Un guerrier invincible, terreur invétéré de toute une contrée, va finir par être terrassé sans bagarre par le saltimbanque du village, dont l’arme létale n’a été rien d’autre que le rire ; provoqué chez ce un colosse redoutable, par l’audace de ce dernier à le défier et à houspiller sa morgue par la vue du rébus du genre humain qu’il lui servit dans une scène ubuesque où manchot, sourd, muet, aveugle se trémoussaient, au point où son hilarité débordante finit par lui faire passer de vie à trépas. Traduit de fort belle manière par les illustrations mettant en exergue les atouts terrifiants du colosse et son renversement par le rire.

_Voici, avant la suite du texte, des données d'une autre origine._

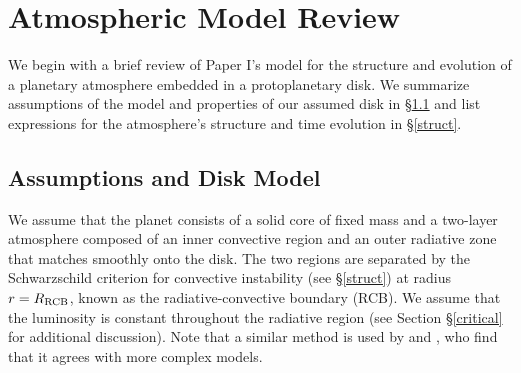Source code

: 



\section{Atmospheric Model Review}
\label{sec2}


We begin with a brief review of Paper I's model for the structure and evolution of a planetary atmosphere embedded in a protoplanetary disk. We summarize assumptions of the model and  properties of our assumed  disk in \S\ref{model} and list expressions for the atmosphere's structure and time evolution in \S\ref{struct}.  

\subsection{Assumptions and Disk Model}
\label{model}

We assume that the planet consists of a solid core of fixed mass and a two-layer atmosphere composed of an inner convective region and an outer radiative zone that matches smoothly onto the disk. The two regions are separated by the Schwarzschild criterion for convective instability (see \S\ref{struct}) at radius $r=R_{\rm RCB}$, known as the radiative-convective boundary (RCB). We assume that the luminosity is constant throughout the radiative region (see Section \S\ref{critical} for additional discussion). Note that a similar method is used by \citet{pn05} and \citet{mordasini12},  who find that it agrees with more complex models.

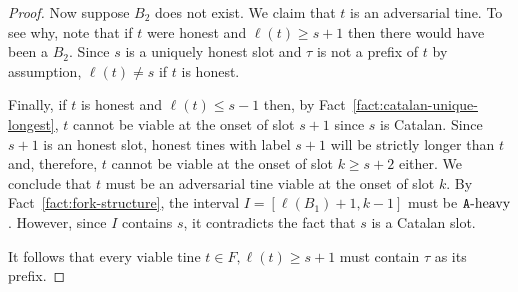 \begin{proof}
    Now suppose $B_2$ does not exist.  We claim that $t$ is an
    adversarial tine.  To see why, note that if $t$ were honest and
    $\ell(t) \geq s + 1$ then there would have been a $B_2$.  Since
    $s$ is a uniquely honest slot and $\tau$ is not a prefix of $t$ by
    assumption, $\ell(t) \neq s$ if $t$ is honest.

    
    Finally, if $t$ is honest and $\ell(t) \leq s - 1$ then, 
    by Fact~\ref{fact:catalan-unique-longest}, 
    $t$ cannot be viable at the onset of slot $s + 1$ 
    since $s$ is Catalan. 
    Since $s + 1$ is an honest slot, 
    honest tines with label $s + 1$ will be strictly longer than $t$ 
    and, therefore, 
    $t$ cannot be viable at the onset of slot $k \geq s + 2$ either. 
    We conclude that $t$ must be an adversarial tine viable at the onset of slot $k$. 
    By Fact~\ref{fact:fork-structure},       
    the interval $I = [\ell(B_1) + 1, k - 1]$ must be $\mathtt{A}\text{-heavy}$. 
    However, since $I$ contains $s$, it contradicts the fact that $s$ is a Catalan slot. 

    It follows that every viable tine 
    $t \in F, \ell(t) \geq s + 1$ must contain $\tau$ as its prefix. 
  \end{proof}



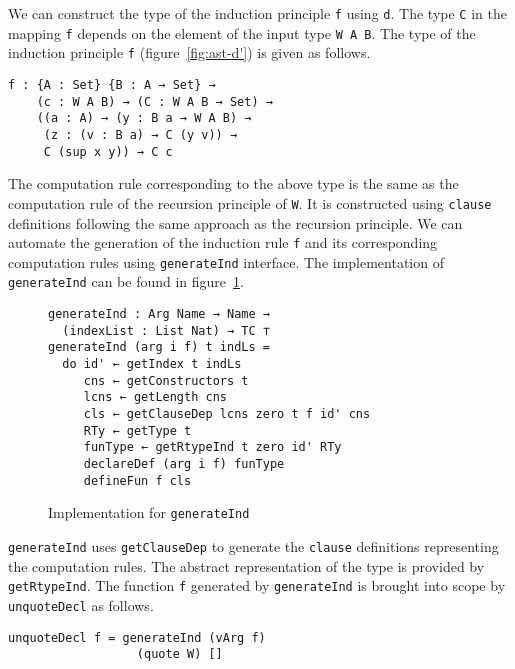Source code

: \documentclass[sigplan,10pt]{acmart}
\begin{document}
We can construct the type of the induction principle {\tt f} using {\tt d}. The type {\tt C} in the mapping {\tt f} depends on the element of the input type {\tt W A B}. The type of the induction principle {\tt f} (figure~\ref{fig:ast-d'}) is given as follows.
\begin{center}
\begingroup
\begin{BVerbatim}
f : {A : Set} {B : A → Set} → 
    (c : W A B) → (C : W A B → Set) → 
    ((a : A) → (y : B a → W A B) → 
     (z : (v : B a) → C (y v)) → 
     C (sup x y)) → C c
\end{BVerbatim}
\endgroup
\end{center}
The computation rule corresponding to the above type is the same as the computation rule of the recursion principle of {\tt W}. It is constructed using {\tt clause} definitions following the same approach as the recursion principle.  We can automate the generation of the induction rule {\tt f} and its corresponding computation rules using {\tt generateInd} interface. The implementation of {\tt generateInd} can be found in figure~\ref{fig:generateInd}.


\begin{figure}
\begin{center}
\begingroup
\fontsize{7pt}{9pt}\selectfont
\begin{Verbatim}
generateInd : Arg Name → Name → 
  (indexList : List Nat) → TC ⊤
generateInd (arg i f) t indLs =
  do id' ← getIndex t indLs
     cns ← getConstructors t
     lcns ← getLength cns
     cls ← getClauseDep lcns zero t f id' cns
     RTy ← getType t
     funType ← getRtypeInd t zero id' RTy
     declareDef (arg i f) funType
     defineFun f cls
\end{Verbatim}
\endgroup
\end{center}
\caption{Implementation for {\tt generateInd}}
\label{fig:generateInd}
\end{figure}
\normalsize


{\tt generateInd} uses {\tt getClauseDep} to generate the {\tt clause} definitions representing the computation rules. The abstract representation of the type is provided by {\tt getRtypeInd}. The function {\tt f} generated by {\tt generateInd} is brought into scope by {\tt unquoteDecl} as follows.
\begin{center}
\begingroup
\begin{BVerbatim}
unquoteDecl f = generateInd (vArg f) 
                  (quote W) []
\end{BVerbatim}
\endgroup
\end{center}
\end{document}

Dans le conte suivant, « Le clou qui dépasse appelle le marteau qui passe« , l’auteure met en scène un personnage principal, Tanor Beli, vivant dans le seul village d’un royaume dirigé de main de fer par un roi sévère, qui était paisible et que le lascar s’attelait à rendre invivable, du fait de sa propension à désobéir aux ordres, à être contre tout et tout le monde et qui au final sera livré par le roi, au supplice ininterrompu du marteau cognant sur son crâne comme un clou. Les éléments illustratifs montrent l’incarnation de la désobéissance et de la nuisibilité, entrain de mettre le feu aux plantation de ces voisins, et de l’autre côté se faire condamner par le roi sévère, à subir « la colère du marteau qui passe, et repasse, encore et encore.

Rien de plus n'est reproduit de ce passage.